See SEbasic's reply above. But please don't quote W3C proclamations to me. That's like referring me to the writings of Stalin or Hitler and expecting me to accept it as fact. I'd still like to know what the hell this is supposed to mean...
The W3C is very good at explaining why they make recommendation they do. I have specifically referenced those explanations. If you choose not to read them then you choose to remain ignorant.

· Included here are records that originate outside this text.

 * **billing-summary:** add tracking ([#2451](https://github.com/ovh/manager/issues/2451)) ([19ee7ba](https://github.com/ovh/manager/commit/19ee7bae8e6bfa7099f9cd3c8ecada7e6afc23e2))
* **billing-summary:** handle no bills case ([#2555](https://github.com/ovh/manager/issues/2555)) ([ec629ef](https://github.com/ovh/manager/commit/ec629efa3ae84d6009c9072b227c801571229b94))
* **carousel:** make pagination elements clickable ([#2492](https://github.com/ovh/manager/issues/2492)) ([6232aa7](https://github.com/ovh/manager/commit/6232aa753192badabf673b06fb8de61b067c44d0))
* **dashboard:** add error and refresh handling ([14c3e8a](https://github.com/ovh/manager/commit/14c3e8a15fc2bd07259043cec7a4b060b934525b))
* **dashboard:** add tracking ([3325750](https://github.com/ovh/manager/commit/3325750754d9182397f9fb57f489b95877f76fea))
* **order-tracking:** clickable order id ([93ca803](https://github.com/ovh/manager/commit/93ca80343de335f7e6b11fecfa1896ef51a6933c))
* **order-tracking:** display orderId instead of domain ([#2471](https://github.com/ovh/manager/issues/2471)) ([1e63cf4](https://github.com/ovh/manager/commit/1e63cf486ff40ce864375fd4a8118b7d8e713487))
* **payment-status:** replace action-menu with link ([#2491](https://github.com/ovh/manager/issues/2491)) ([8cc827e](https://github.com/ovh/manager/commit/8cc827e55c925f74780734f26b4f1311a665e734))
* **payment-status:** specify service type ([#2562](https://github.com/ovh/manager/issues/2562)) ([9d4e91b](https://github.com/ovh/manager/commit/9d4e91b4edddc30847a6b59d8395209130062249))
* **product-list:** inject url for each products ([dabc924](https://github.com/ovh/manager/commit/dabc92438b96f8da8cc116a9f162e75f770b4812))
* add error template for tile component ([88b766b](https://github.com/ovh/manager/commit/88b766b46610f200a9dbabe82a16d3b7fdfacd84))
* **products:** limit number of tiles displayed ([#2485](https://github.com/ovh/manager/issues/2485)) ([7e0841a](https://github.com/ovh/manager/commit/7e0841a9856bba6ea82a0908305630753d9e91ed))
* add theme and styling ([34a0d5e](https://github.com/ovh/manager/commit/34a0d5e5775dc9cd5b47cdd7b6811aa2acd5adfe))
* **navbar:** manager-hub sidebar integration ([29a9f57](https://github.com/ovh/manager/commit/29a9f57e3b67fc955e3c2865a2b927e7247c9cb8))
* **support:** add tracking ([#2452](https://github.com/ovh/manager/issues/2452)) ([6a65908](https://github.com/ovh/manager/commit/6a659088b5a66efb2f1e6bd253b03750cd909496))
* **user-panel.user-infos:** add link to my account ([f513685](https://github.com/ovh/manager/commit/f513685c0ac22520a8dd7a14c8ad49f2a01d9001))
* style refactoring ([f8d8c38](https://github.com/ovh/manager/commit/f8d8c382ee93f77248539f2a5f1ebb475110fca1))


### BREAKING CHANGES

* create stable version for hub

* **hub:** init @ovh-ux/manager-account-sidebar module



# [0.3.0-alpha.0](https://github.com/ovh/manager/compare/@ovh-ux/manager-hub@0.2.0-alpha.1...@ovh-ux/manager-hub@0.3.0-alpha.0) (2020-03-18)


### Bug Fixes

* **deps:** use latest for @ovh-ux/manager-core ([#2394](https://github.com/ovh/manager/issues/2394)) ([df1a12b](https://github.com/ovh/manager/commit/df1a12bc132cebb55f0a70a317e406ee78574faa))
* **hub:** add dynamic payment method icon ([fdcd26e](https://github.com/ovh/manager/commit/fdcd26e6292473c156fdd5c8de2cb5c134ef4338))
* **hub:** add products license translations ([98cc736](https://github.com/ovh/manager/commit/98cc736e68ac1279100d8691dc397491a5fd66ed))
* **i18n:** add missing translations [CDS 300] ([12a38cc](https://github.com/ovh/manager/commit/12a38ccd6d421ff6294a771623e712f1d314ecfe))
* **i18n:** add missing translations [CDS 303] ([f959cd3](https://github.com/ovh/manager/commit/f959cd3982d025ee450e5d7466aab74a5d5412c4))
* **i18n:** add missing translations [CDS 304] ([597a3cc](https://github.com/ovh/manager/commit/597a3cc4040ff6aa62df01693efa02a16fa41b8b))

I'm not comparing them to the people. I'm comparing their proclamations to the propaganda spawned by those people.
See? Once again, you're telling me that unless I think as you do, I'm wrong, ignorant. That's my main objection in both this thread and the Firefox one where you're saying the same thing.
No, I'm saying you're ignorant because you refuse to even educate yourself on the other side of the issue. You asked a question, I gave you the answer, and you refused to read it.
You're assuming that I'm not already aware of the W3C site and those references. That's presumptuous.
If you were aware of the information then you wouldn't have needed to ask the question you did. The information describes how tables work (or don't work) in non-visual user agents. If the W3C got it wrong then I'm sure you can tell us how. If not, then it is exactly what you asked for, and the justification for discouraging tables for layout.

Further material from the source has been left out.